■ Brief ■
The answer is every line in the data below that contains the word "imageUrl".
START Provided material
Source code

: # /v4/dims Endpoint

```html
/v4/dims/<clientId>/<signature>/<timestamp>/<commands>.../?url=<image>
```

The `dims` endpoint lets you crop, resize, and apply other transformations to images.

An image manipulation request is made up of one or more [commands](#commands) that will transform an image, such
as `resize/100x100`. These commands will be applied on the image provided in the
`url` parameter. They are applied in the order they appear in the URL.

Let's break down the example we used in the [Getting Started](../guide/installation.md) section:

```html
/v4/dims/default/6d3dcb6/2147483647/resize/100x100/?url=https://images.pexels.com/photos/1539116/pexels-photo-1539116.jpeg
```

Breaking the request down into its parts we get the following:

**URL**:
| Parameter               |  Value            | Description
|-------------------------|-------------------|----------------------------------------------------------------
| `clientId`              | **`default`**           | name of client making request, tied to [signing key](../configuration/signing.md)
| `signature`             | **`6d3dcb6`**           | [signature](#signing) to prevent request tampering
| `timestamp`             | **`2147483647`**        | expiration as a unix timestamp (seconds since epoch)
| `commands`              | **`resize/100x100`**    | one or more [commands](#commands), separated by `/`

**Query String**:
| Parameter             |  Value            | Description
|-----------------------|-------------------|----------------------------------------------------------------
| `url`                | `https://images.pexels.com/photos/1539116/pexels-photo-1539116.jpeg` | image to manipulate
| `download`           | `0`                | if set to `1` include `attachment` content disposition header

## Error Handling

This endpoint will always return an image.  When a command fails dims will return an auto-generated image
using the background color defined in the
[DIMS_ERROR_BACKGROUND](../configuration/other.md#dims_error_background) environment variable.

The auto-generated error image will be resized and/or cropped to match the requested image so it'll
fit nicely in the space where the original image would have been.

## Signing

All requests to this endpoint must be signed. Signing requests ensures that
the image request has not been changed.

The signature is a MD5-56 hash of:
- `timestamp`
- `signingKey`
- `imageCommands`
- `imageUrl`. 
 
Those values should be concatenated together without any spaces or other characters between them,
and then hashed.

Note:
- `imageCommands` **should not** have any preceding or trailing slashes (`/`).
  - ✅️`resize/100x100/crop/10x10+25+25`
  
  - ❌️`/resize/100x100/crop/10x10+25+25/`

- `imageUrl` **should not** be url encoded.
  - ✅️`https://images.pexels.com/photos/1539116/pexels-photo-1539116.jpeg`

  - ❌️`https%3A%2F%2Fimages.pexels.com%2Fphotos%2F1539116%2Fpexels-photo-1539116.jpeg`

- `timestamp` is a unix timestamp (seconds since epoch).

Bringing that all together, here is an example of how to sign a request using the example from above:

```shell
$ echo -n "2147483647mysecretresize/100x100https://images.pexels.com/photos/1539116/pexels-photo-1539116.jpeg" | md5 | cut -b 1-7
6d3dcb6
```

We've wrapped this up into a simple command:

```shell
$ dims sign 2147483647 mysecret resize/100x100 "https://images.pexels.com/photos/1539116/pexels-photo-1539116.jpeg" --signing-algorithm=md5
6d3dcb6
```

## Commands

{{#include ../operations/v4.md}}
END Provided material
START Provided material
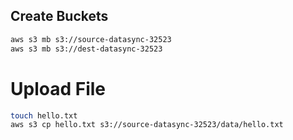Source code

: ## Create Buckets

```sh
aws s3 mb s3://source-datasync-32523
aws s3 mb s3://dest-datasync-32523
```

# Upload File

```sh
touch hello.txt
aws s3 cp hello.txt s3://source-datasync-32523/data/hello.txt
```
END Provided material
■ Answer below ■
- `imageUrl`. 
- `imageUrl` **should not** be url encoded.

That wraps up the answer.